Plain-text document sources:

┏━━

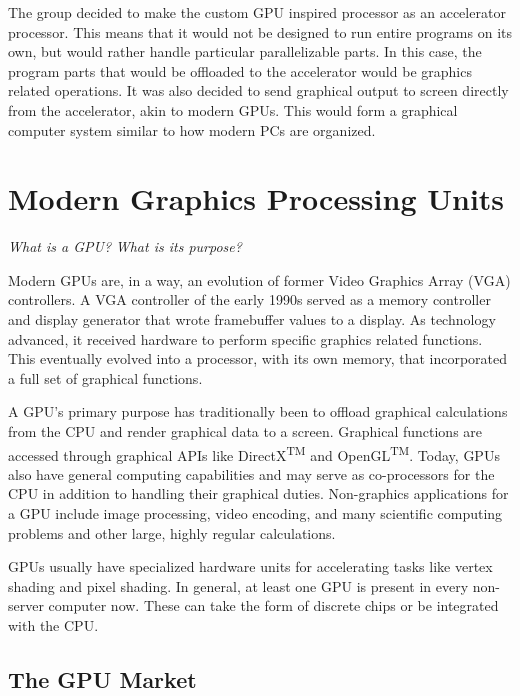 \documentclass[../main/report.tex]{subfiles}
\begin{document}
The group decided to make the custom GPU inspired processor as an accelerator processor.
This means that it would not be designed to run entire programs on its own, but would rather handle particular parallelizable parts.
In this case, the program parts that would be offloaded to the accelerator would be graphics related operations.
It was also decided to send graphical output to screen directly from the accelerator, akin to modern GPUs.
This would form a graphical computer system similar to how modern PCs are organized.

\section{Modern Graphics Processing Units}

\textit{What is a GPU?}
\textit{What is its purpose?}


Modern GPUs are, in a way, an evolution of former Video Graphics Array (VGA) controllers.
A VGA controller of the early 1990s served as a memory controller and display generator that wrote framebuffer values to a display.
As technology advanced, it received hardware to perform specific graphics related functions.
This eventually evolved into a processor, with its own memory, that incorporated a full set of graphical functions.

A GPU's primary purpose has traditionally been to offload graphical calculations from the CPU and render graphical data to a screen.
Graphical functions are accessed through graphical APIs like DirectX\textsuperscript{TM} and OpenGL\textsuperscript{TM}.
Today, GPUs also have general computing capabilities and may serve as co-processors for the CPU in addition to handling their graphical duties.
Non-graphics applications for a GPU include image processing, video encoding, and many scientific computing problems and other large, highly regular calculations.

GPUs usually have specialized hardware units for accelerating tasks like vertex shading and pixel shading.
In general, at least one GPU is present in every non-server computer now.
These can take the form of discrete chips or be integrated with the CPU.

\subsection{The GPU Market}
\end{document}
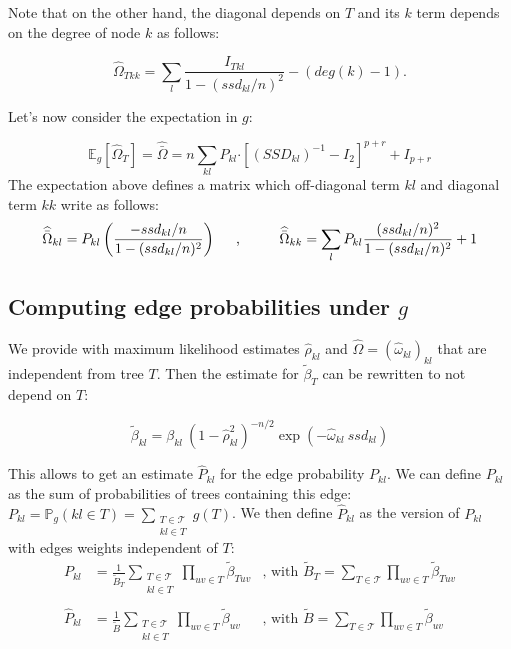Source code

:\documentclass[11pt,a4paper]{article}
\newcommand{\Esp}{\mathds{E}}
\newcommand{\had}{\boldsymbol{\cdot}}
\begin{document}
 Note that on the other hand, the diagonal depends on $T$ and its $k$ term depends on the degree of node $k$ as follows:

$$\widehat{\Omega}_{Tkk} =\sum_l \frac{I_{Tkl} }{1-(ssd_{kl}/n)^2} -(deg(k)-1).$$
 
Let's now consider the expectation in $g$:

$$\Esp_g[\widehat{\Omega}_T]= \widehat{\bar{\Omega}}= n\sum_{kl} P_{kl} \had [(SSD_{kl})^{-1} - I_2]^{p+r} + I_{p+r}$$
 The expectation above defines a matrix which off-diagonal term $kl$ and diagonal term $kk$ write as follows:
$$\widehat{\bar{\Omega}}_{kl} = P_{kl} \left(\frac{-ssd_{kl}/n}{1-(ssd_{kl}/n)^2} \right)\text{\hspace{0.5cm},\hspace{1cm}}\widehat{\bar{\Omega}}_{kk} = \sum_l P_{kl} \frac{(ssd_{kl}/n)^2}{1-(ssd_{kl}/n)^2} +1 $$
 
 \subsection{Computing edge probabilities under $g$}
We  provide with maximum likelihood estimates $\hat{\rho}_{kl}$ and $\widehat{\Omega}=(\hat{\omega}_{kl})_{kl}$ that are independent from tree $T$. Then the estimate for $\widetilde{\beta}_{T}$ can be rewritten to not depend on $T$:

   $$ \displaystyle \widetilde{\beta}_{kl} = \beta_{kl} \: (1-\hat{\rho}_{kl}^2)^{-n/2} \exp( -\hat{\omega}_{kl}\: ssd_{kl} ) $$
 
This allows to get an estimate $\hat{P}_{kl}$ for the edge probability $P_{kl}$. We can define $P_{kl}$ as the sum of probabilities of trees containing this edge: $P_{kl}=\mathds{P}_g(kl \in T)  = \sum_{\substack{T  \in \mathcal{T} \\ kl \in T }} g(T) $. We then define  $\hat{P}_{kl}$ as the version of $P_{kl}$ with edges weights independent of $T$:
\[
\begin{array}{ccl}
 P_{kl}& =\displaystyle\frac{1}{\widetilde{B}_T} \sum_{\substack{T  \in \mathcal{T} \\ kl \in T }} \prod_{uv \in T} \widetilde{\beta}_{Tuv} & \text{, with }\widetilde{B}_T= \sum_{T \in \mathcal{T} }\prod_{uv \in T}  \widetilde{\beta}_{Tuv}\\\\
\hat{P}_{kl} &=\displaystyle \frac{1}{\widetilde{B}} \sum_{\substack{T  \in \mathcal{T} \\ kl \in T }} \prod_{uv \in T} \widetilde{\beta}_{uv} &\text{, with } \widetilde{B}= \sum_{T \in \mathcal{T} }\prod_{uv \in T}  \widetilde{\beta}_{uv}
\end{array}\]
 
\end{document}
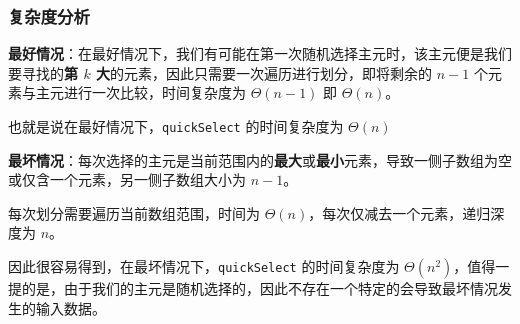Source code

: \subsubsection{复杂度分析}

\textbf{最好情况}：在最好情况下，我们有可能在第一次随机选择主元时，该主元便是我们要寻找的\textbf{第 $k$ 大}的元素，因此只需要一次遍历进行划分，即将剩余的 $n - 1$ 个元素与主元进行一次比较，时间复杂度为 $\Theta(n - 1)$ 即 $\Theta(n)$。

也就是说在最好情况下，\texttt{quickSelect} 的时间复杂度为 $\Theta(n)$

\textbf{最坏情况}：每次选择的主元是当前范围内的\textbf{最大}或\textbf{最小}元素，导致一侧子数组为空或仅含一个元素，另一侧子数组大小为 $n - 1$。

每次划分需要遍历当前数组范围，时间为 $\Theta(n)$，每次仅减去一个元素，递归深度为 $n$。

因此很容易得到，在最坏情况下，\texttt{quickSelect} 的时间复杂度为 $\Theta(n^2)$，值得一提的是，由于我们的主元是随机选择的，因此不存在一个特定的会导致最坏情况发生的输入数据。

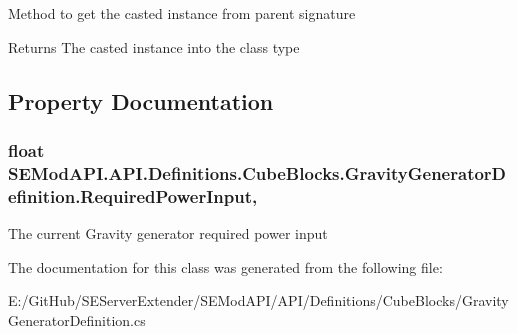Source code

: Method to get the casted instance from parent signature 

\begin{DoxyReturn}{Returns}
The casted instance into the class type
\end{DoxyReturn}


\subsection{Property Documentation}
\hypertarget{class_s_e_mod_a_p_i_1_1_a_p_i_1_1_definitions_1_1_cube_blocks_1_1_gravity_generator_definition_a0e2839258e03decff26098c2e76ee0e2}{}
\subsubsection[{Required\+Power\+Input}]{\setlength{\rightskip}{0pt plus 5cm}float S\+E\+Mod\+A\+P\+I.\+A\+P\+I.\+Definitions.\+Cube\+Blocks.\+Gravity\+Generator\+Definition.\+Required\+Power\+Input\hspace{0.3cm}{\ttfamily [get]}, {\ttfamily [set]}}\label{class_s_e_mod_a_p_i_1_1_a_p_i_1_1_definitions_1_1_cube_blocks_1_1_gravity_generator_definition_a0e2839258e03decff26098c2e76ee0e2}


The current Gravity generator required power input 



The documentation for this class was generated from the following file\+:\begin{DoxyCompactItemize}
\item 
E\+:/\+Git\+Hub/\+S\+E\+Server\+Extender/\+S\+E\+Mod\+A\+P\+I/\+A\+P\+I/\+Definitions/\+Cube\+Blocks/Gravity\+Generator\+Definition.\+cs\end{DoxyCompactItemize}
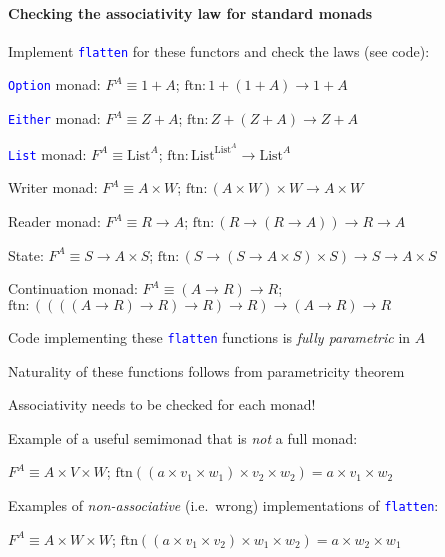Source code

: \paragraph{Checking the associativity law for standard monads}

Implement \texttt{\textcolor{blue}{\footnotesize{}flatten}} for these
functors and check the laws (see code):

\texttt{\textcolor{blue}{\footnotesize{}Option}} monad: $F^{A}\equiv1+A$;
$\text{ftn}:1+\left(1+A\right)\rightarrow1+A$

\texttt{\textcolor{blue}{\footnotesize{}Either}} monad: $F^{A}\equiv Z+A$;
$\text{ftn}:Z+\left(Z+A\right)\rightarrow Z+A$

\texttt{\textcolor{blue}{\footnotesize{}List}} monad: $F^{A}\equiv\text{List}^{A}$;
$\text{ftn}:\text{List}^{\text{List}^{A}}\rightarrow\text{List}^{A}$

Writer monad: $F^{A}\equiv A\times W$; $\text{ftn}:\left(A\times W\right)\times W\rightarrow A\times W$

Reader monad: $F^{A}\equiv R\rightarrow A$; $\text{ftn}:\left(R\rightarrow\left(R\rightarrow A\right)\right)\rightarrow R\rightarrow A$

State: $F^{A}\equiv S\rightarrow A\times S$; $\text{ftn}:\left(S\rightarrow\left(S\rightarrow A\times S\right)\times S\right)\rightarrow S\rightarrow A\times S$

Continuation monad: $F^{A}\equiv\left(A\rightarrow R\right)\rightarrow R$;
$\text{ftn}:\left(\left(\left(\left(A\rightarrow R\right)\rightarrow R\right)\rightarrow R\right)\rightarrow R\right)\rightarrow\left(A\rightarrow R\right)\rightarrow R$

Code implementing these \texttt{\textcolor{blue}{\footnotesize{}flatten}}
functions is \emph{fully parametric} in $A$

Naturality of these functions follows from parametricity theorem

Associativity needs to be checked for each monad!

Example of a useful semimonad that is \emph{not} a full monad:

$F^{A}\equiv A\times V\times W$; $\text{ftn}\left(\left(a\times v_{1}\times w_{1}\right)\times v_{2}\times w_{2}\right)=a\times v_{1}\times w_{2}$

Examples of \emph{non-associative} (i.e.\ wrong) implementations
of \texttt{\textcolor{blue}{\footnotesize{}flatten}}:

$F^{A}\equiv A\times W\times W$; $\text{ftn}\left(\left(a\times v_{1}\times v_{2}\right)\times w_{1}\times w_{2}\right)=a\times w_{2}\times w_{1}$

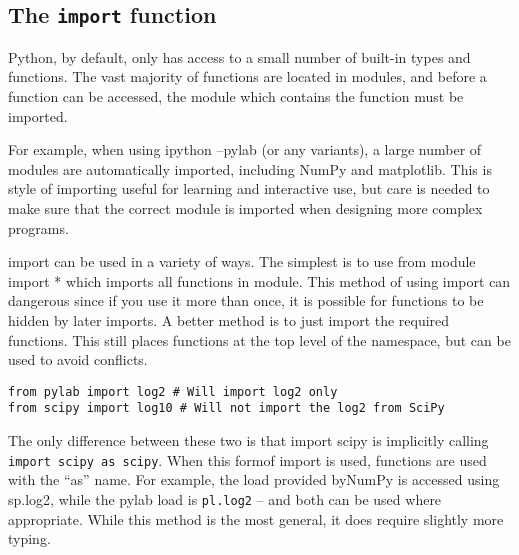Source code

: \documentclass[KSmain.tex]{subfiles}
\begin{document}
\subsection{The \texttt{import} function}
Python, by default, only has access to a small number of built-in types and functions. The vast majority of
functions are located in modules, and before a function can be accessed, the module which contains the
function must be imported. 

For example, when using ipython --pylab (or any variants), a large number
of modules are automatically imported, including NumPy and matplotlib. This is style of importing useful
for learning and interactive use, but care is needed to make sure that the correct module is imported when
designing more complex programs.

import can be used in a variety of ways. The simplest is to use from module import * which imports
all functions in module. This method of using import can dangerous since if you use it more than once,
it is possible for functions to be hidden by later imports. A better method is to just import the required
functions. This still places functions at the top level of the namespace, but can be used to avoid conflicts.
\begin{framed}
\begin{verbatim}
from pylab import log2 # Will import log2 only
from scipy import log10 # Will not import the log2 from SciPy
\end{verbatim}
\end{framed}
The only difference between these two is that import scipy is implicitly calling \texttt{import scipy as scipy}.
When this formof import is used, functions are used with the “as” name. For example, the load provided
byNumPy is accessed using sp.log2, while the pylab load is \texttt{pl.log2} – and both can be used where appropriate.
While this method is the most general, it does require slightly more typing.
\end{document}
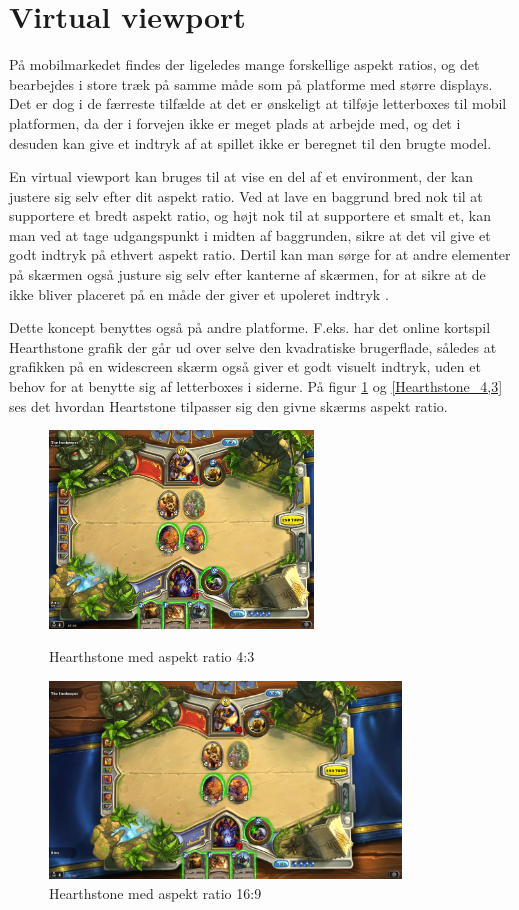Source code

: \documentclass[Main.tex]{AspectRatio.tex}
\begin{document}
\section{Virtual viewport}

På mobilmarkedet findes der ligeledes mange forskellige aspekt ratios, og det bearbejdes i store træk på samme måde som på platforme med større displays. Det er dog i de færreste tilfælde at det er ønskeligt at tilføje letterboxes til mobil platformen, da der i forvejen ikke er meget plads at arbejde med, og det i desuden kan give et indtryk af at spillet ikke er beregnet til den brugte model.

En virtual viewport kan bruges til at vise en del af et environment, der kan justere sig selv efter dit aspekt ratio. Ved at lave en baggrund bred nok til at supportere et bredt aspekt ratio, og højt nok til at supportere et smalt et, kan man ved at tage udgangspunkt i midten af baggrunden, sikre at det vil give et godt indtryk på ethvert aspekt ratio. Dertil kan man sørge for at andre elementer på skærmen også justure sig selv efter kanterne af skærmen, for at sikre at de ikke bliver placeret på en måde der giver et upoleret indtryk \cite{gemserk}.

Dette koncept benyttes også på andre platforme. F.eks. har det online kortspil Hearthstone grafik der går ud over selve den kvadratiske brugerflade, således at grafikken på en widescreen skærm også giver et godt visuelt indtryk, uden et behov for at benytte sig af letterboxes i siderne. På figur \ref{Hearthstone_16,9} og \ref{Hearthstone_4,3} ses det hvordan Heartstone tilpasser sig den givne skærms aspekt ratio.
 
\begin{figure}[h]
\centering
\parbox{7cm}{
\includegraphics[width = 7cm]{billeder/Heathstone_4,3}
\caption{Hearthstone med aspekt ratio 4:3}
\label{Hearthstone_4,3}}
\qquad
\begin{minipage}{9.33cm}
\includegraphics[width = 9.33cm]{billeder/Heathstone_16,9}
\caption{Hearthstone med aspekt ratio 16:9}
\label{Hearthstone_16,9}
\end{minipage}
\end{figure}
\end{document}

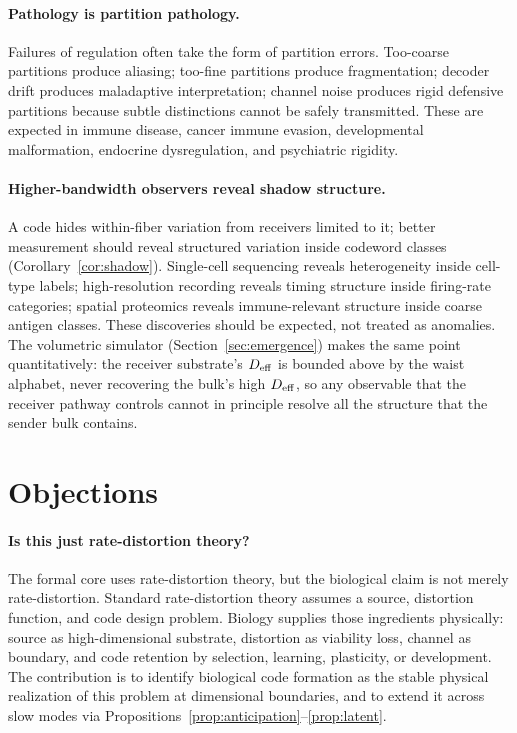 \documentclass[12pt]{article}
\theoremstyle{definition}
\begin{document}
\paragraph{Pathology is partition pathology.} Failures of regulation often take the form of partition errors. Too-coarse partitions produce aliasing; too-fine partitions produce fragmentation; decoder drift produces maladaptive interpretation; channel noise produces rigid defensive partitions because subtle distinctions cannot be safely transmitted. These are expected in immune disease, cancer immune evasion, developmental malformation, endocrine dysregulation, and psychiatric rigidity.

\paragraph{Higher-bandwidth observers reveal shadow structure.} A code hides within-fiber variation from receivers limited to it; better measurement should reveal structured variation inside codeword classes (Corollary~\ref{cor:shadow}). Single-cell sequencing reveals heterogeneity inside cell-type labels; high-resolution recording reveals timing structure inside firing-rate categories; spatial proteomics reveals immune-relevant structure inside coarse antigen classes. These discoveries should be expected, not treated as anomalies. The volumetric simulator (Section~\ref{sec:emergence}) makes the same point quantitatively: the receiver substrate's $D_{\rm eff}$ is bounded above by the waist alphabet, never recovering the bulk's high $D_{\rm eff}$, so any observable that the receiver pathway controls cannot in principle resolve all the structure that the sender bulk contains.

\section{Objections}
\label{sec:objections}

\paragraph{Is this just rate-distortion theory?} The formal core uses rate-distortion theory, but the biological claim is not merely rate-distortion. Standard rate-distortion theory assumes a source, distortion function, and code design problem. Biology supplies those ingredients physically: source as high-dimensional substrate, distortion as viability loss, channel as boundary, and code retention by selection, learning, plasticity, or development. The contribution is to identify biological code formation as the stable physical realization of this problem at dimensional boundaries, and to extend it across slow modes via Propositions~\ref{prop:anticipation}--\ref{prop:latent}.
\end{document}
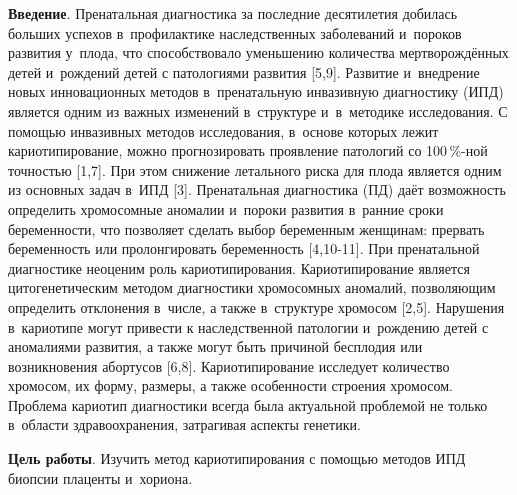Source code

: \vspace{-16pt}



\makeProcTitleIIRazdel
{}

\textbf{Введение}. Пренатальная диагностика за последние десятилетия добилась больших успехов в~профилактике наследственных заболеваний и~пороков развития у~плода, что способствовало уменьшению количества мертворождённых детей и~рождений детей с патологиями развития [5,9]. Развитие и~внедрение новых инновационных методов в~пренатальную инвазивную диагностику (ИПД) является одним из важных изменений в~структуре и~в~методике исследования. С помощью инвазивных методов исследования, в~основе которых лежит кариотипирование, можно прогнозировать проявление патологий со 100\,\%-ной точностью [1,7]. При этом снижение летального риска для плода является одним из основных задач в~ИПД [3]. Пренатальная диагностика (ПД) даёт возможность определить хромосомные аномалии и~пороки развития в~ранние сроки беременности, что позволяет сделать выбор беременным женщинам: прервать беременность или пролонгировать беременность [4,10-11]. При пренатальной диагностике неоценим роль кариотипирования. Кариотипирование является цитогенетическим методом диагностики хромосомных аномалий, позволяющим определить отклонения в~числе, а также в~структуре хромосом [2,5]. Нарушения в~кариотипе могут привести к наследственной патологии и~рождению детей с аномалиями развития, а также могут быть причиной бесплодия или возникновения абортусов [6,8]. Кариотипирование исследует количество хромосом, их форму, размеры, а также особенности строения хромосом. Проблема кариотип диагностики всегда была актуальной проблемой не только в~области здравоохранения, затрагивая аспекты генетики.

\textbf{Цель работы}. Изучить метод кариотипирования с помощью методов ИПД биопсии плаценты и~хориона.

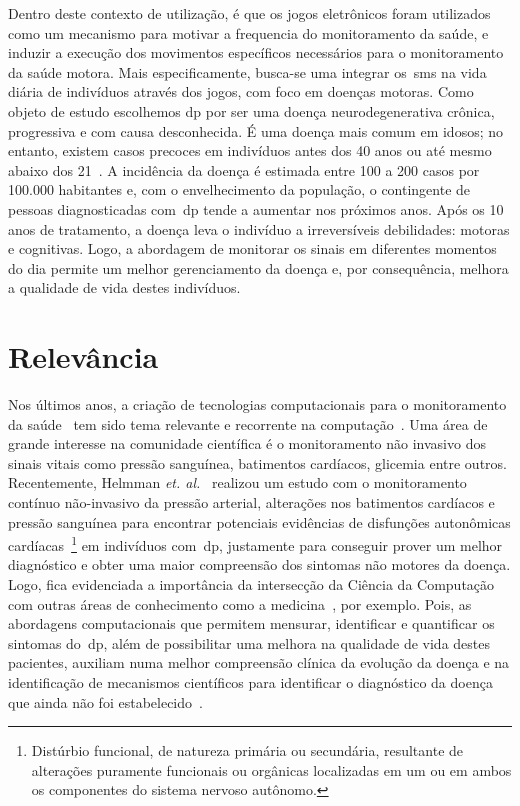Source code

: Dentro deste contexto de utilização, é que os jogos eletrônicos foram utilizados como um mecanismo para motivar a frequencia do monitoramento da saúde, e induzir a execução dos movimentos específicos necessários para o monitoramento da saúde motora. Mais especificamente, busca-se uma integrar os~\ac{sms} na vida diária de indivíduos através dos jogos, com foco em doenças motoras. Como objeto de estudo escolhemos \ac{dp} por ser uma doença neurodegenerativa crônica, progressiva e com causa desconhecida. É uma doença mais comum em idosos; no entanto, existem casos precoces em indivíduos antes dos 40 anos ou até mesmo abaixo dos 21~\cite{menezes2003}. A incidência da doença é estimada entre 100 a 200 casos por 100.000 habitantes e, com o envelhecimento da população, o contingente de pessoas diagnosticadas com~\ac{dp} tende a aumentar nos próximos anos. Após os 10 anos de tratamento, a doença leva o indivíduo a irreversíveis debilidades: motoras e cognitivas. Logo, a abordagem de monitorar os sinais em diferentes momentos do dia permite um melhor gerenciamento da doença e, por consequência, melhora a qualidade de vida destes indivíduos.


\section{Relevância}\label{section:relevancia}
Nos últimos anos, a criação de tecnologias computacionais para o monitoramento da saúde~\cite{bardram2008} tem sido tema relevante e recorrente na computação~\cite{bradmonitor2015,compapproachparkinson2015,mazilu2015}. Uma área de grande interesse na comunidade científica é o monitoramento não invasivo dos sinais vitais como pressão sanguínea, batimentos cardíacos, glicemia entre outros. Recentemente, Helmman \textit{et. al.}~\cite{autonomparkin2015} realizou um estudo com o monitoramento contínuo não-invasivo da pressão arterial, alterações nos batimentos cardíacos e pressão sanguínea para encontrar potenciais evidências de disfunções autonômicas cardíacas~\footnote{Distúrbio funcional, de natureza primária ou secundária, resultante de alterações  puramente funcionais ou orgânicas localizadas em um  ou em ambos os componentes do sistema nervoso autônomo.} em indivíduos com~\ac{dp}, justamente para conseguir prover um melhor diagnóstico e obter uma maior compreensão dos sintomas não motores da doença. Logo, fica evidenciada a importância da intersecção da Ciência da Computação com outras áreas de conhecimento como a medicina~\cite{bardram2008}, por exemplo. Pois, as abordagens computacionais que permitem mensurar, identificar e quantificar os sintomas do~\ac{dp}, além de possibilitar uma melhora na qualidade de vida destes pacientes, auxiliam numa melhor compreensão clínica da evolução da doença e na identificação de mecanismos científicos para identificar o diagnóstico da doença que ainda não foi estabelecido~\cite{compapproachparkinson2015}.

┗━━

## [PROBLEM TO WORK ON]
When a line of the entries above contains the word "mathds", include it in a tally, then give that tally alone.

## [EXERCISE OUTPUT]
2